Modernices? Quem experimenta estes cuidados não quer outra coisa para as suas barbas, porque ficam mais suaves, brilhantes, desembaraçadas e cheirosas, ouvimos vezes sem conta pela boca de vários barbeiros. “Quem usa barba curta deve aplicar o óleo à noite, antes de se deitar, porque durante o dia as barbas vão agarrar a poluição e a poeira da rua”, aconselha Filipe. Outra dica, de outro barbeiro, Carlos Fernandes, de 27 anos, a dar uso à navalha há dois anos na Figaro’s Barbershop (Rua do Alecrim, nº 39), é o uso de um tónico de lavagem ou champô adequado para a barba no duche. Seguido do já referido óleo hidratante. “O champô ou o sabonete comuns são prejudiciais para a pele e para o pelo, secam-no.” Muito complicado? “Nada disso. Não há grande ciência para as barbas. Para se ter uma barba com bom aspeto bastam cinco minutos diários. Lavar, escovar e hidratar”, assegura. Mas como assegurar uma boa forma para a barba em casa? Para isso há máquinas de barbear de qualidade à venda, assim como lâminas e afins. Mas os profissionais da área desaconselham o seu uso sem a mão de profissionais. Claro que não o dizem de forma completamente desinteressada. “Pela minha experiência, quando a maioria dos homens apara a barba em casa o resultado é normalmente mau. Cortam daqui, tiram dali, e a barba sai irremediavelmente desacertada”, afiança Carlos, que todos as semanas recebe na sua barbearia rapazes e homens que decidiram deixar crescer a barba mas que não sabem o que fazer com ela. “Faço um aconselhamento personalizado, caso a caso. Por exemplo, se o cliente for bochechudo, proponho tirar mais a barba nas laterais e deixá-la mais comprida no queixo, para alongar a figura!” É esta a arte de um barbeiro.

Ainda sobre os estilos das barbas e o que mais se usa, o barbeiro Filipe da Barbearia Campos diz que os pedidos vão mudando de acordo com as nacionalidades e origens dos clientes. “Os espanhóis, italianos e alemães que entram aqui pedem o shaving, o barbear completo, rosto limpo sem barba. Os estrangeiros do Norte da Europa chegam com barbas maiores e querem mantê-las. Ou seja, querem arranjá-las, mas mantendo o tamanho e a estrutura. Algumas dessas vão até ao peito. Nesses casos entra mais a tesoura, e a navalha ou a máquina são só usadas para o contorno das bochechas e do pescoço. Para uma maior harmonia.”

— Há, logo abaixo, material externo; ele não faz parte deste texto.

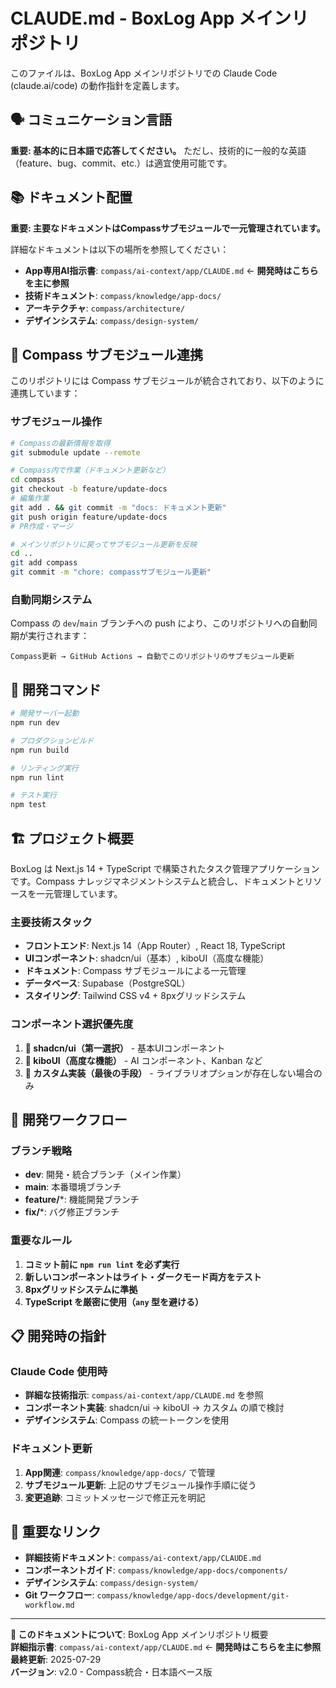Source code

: # CLAUDE.md - BoxLog App メインリポジトリ

このファイルは、BoxLog App メインリポジトリでの Claude Code (claude.ai/code) の動作指針を定義します。

## 🗣️ コミュニケーション言語

**重要: 基本的に日本語で応答してください。** ただし、技術的に一般的な英語（feature、bug、commit、etc.）は適宜使用可能です。

## 📚 ドキュメント配置

**重要: 主要なドキュメントはCompassサブモジュールで一元管理されています。**

詳細なドキュメントは以下の場所を参照してください：
- **App専用AI指示書**: `compass/ai-context/app/CLAUDE.md` ← **開発時はこちらを主に参照**
- **技術ドキュメント**: `compass/knowledge/app-docs/`
- **アーキテクチャ**: `compass/architecture/`
- **デザインシステム**: `compass/design-system/`

## 🔄 Compass サブモジュール連携

このリポジトリには Compass サブモジュールが統合されており、以下のように連携しています：

### サブモジュール操作
```bash
# Compassの最新情報を取得
git submodule update --remote

# Compass内で作業（ドキュメント更新など）
cd compass
git checkout -b feature/update-docs
# 編集作業
git add . && git commit -m "docs: ドキュメント更新"
git push origin feature/update-docs
# PR作成・マージ

# メインリポジトリに戻ってサブモジュール更新を反映
cd ..
git add compass
git commit -m "chore: compassサブモジュール更新"
```

### 自動同期システム
Compass の `dev`/`main` ブランチへの push により、このリポジトリへの自動同期が実行されます：
```
Compass更新 → GitHub Actions → 自動でこのリポジトリのサブモジュール更新
```

## 🚀 開発コマンド

```bash
# 開発サーバー起動
npm run dev

# プロダクションビルド
npm run build

# リンティング実行
npm run lint

# テスト実行
npm test
```

## 🏗️ プロジェクト概要

BoxLog は Next.js 14 + TypeScript で構築されたタスク管理アプリケーションです。Compass ナレッジマネジメントシステムと統合し、ドキュメントとリソースを一元管理しています。

### 主要技術スタック

- **フロントエンド**: Next.js 14（App Router）, React 18, TypeScript
- **UIコンポーネント**: shadcn/ui（基本）, kiboUI（高度な機能）
- **ドキュメント**: Compass サブモジュールによる一元管理
- **データベース**: Supabase（PostgreSQL）
- **スタイリング**: Tailwind CSS v4 + 8pxグリッドシステム

### コンポーネント選択優先度

1. **🥇 shadcn/ui（第一選択）** - 基本UIコンポーネント
2. **🥈 kiboUI（高度な機能）** - AI コンポーネント、Kanban など
3. **🥉 カスタム実装（最後の手段）** - ライブラリオプションが存在しない場合のみ

## 🎯 開発ワークフロー

### ブランチ戦略
- **dev**: 開発・統合ブランチ（メイン作業）
- **main**: 本番環境ブランチ
- **feature/***: 機能開発ブランチ
- **fix/***: バグ修正ブランチ

### 重要なルール
1. **コミット前に `npm run lint` を必ず実行**
2. **新しいコンポーネントはライト・ダークモード両方をテスト**
3. **8pxグリッドシステムに準拠**
4. **TypeScript を厳密に使用（`any` 型を避ける）**

## 📋 開発時の指針

### Claude Code 使用時
- **詳細な技術指示**: `compass/ai-context/app/CLAUDE.md` を参照
- **コンポーネント実装**: shadcn/ui → kiboUI → カスタム の順で検討
- **デザインシステム**: Compass の統一トークンを使用

### ドキュメント更新
1. **App関連**: `compass/knowledge/app-docs/` で管理
2. **サブモジュール更新**: 上記のサブモジュール操作手順に従う
3. **変更追跡**: コミットメッセージで修正元を明記

## 🔗 重要なリンク

- **詳細技術ドキュメント**: `compass/ai-context/app/CLAUDE.md`
- **コンポーネントガイド**: `compass/knowledge/app-docs/components/`
- **デザインシステム**: `compass/design-system/`
- **Git ワークフロー**: `compass/knowledge/app-docs/development/git-workflow.md`

---

**📖 このドキュメントについて**: BoxLog App メインリポジトリ概要  
**詳細指示書**: `compass/ai-context/app/CLAUDE.md` ← **開発時はこちらを主に参照**  
**最終更新**: 2025-07-29  
**バージョン**: v2.0 - Compass統合・日本語ベース版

À cadeira de Filipe acaba de chegar um francês que não quer o típico shaving. Tem uma barba de um mês e diz ter 15 minutos disponíveis para a aparar antes de um almoço combinado. Filipe mãos de navalha trata disso em três tempos, fazendo uso também da máquina, e o resultado é apresentado ao espelho. “Está bem?” O cliente debruça-se para a frente e não fica satisfeito de imediato. Alerta para o facto de ter uma falha natural na barba, no lado direito do rosto, e pede a Filipe que replique essa falha no lado esquerdo, para um resultado mais simétrico. A navalha acerta o assimetria, e o cliente agradece com uma pequena gorjeta. Cada rosto é um rosto, e o diabo (das barbas) está nos detalhes, para que assente bem a cada pessoa. “A quem não tem uma barba cheia ou a quem a tenha com muitas falhas talvez desaconselhe o seu uso”, comenta Filipe. Um dos seus patrões, José Lopes, recorda o político Jacinto Lucas Pires, cliente habitual da Barbearia Campos, onde ia regularmente aparar a sua barba, e sobre as modas que vêm e vão remata: “Tenho a impressão de que o pico desta moda das barbas já passou, mas desconfio que o número de homens que tomou o gosto a esta estética é maior do que noutros tempos e que muitos deles vão continuar a usá-las, mesmo quando deixar de ser uma tendência tão massiva.”